MADRID (Reuters) - Spain will allow children to go outside for walks from next weekend in a loosening of the country’s strict coronavirus lockdown, Health Minister Salvador Illa said late on Tuesday, amid mounting criticism that the government’s restrictions unfairly penalise the very young.
The change came hours after the government first announced that young children, who are currently banned from leaving home under any circumstances, would be allowed to accompany their parents on essential trips such as to buy food or medicine.
That sparked fierce criticism on social media and widespread calls to let children outside to play. Across Madrid people banged on pots and pans from their balconies in protest.
“This is a government that listens and next weekend I will issue an order allowing children under 14 to take walks from Sunday, April 26th,” Illa told a news conference. The Health Ministry will announce details on when and where children can walk in the coming days, he said.
Despite allowing some businesses to reopen last week, Spain remains under one of Europe’s strictest lockdowns with millions cooped up at home and not even allowed out for exercise.
A falling infection rate has prompted optimism among officials, but Illa said the country is not yet ready for any broad easing of confinement measures.
The latest 24-hour tallies took fatalities to 21,282 and infections to 204,178, an increase of just 2%. Monday’s 399 deaths represented the lowest daily number since March 22.
Countries around the world are considering or taking steps to ease lockdowns, though the World Health Organization is warning this should be done slowly and only when there is capacity to isolate infection cases and trace contacts.
The pandemic has wrought severe economic damage in Spain, with hundreds of thousands of jobs lost and newly released data showing a real-estate market teetering already in February, before infections ballooned.
In the latest gloomy forecast, the research unit of Spanish bank BBVA said it expected the economy to contract 8% in 2020 before recovering 5.7% next year, under the assumption the lockdown will end in late May.
To soften the economic blow, the cabinet approved several measures including an extension of unemployment benefits and modifications to the tax code which should free up 1.1 billion euros ($1.2 billion) in liquidity to support small businesses and the self-employed.
Unemployment has risen about 5% so far in April, Labour Minister Yolanda Diaz said. That is a gentler increase than in March when some 900,000 people lost their jobs in the last two weeks of the month.
Some 4 million people have been furloughed under temporary layoff programmes since the outbreak began.
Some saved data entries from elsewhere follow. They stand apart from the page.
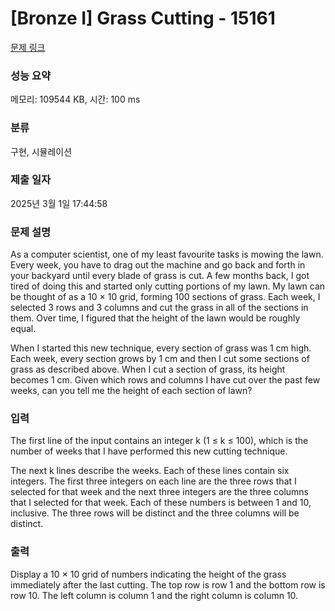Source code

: # [Bronze I] Grass Cutting - 15161 

[문제 링크](https://www.acmicpc.net/problem/15161) 

### 성능 요약

메모리: 109544 KB, 시간: 100 ms

### 분류

구현, 시뮬레이션

### 제출 일자

2025년 3월 1일 17:44:58

### 문제 설명

<p>As a computer scientist, one of my least favourite tasks is mowing the lawn. Every week, you have to drag out the machine and go back and forth in your backyard until every blade of grass is cut. A few months back, I got tired of doing this and started only cutting portions of my lawn. My lawn can be thought of as a 10 × 10 grid, forming 100 sections of grass. Each week, I selected 3 rows and 3 columns and cut the grass in all of the sections in them. Over time, I figured that the height of the lawn would be roughly equal.</p>

<p>When I started this new technique, every section of grass was 1 cm high. Each week, every section grows by 1 cm and then I cut some sections of grass as described above. When I cut a section of grass, its height becomes 1 cm. Given which rows and columns I have cut over the past few weeks, can you tell me the height of each section of lawn?</p>

### 입력 

 <p>The first line of the input contains an integer k (1 ≤ k ≤ 100), which is the number of weeks that I have performed this new cutting technique.</p>

<p>The next k lines describe the weeks. Each of these lines contain six integers. The first three integers on each line are the three rows that I selected for that week and the next three integers are the three columns that I selected for that week. Each of these numbers is between 1 and 10, inclusive. The three rows will be distinct and the three columns will be distinct.</p>

### 출력 

 <p>Display a 10 × 10 grid of numbers indicating the height of the grass immediately after the last cutting. The top row is row 1 and the bottom row is row 10. The left column is column 1 and the right column is column 10.</p>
Still, the services and agricultural sectors recorded a modest net creation of jobs in mid-April, Diaz said.
The government has encouraged locals to work in the fields harvesting crops, as border closures mean farmers lack seasonal migrant labourers to gather produce.
Meanwhile, sausage skin maker Viscofan said it would pay a bonus of 1,000 euros to staff working during the epidemic.
In the latest hit to Spain’s crucial tourist industry, authorities in the northern city of Pamplona called off the annual San Fermin bull-running festival, which draws thousands every year. It was the first time the week-long party had been fully suspended since 1978, during Spain’s turbulent transition to democracy after the dictatorship of Francisco Franco.
On a positive note, Equality Minister Irene Montero rejoined other ministers in a video-link cabinet meeting after recovering from the coronavirus. Her participation in March 8 Women’s Day rallies, alongside other government members who later contracted the disease, had caused widespread criticism in Spain.